List of Pre-Clinical Research Projects
Investigating the molecular basis of altered pharmacokinetics and toxicity of anticancer drugs under conditions of malnutrition (PhD Student: Megha Garg)
Malnutrition is a significant problem in paediatric oncology, and carries poor prognosis due to higher toxicity and poor response to treatment in malnourished patients. In this study, we used animal model of early-life moderate malnutrition to assess changes in pharmacokinetics and toxicity of anticancer drugs, and the associated molecular mechanisms. We have found significant metabolomic and proteomic changes in malnourished animals.
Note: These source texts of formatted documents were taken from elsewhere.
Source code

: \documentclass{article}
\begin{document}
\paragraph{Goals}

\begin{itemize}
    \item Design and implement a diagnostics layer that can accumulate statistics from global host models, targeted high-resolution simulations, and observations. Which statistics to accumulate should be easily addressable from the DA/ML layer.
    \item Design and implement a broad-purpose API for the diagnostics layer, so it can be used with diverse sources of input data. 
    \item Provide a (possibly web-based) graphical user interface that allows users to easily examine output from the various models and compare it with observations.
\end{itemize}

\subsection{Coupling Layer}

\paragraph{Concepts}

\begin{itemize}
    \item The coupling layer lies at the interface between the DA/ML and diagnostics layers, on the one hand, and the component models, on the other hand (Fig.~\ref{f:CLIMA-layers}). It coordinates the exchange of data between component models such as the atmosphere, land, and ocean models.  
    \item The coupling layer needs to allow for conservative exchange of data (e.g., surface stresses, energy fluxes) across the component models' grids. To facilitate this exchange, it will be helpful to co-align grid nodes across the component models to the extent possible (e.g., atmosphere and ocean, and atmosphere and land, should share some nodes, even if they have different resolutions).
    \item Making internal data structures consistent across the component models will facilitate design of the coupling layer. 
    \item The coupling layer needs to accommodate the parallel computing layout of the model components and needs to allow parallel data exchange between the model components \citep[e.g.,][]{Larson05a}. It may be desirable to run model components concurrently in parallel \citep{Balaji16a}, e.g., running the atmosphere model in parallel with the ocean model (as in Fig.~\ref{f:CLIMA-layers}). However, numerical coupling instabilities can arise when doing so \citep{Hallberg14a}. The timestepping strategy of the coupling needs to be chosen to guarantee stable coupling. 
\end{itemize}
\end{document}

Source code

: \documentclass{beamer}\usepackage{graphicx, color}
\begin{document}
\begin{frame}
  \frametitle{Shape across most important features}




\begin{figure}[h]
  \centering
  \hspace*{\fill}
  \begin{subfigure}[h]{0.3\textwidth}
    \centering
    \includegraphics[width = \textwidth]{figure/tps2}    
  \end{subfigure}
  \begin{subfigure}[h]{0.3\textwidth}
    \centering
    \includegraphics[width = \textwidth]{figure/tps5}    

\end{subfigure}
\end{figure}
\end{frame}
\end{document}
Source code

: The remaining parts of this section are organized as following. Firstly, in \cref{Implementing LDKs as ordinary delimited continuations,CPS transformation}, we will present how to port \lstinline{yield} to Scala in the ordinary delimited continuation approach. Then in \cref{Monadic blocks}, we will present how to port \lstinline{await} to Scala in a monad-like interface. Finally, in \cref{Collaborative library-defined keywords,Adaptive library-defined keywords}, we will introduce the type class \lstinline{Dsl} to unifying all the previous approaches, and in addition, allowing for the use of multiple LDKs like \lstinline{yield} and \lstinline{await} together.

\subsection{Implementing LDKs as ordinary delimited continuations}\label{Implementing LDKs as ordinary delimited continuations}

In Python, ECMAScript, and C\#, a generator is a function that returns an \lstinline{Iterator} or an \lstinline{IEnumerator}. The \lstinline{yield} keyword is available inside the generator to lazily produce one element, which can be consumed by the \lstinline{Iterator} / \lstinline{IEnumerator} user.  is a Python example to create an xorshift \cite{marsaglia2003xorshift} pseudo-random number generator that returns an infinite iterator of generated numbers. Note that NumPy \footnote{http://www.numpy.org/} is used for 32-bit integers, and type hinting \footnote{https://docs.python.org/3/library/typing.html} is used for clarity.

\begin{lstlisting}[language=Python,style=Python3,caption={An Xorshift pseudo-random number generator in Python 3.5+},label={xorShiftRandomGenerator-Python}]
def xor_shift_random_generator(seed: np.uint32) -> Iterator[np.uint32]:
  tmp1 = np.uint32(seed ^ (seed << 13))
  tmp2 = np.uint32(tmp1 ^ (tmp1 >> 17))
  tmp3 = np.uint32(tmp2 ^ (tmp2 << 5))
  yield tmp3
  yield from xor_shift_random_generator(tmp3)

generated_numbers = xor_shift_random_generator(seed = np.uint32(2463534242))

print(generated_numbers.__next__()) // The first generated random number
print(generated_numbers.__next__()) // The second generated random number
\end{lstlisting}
These changes were found to be correlated with changes in pharmacokinetics and increased toxicity of chemotherapy drugs.
To evaluate the druggability of mitochondrial redox in targeting therapy resistant non-small cell lung cancer (PhD Student: Girish Panigrahi)
Non-small cell lung cancer (NSCLC) is the most common type of lung cancer and contributes 85% of all lung cancers. Mitochondria play a vital role in cell survival and are also the primary source of ROS generation that regulates the cellular redox homeostasis. However, excess production of ROS can trigger apoptotic cell death. Hence, targeting mitochondria can be a good strategy for killing cancer cells. The dedicated thioredoxin and glutathione redox systems are the central antioxidant defense mechanisms by which mitochondria neutralize the excess ROS. In cancer these anti-oxidant systems get upregulated to cope with oxidative stress insult caused due to dysfunctional mitochondria. This upregulated antioxidant system leads to drug resistance in lung cancer. Thus targeting these upregulated antioxidant system may provide novel therapy against NSCLC. Mitocurcumin (MiC) is the derivative of curcumin that contains triphenylphosphonium moiety, which can be selectively targeted to the mitochondria.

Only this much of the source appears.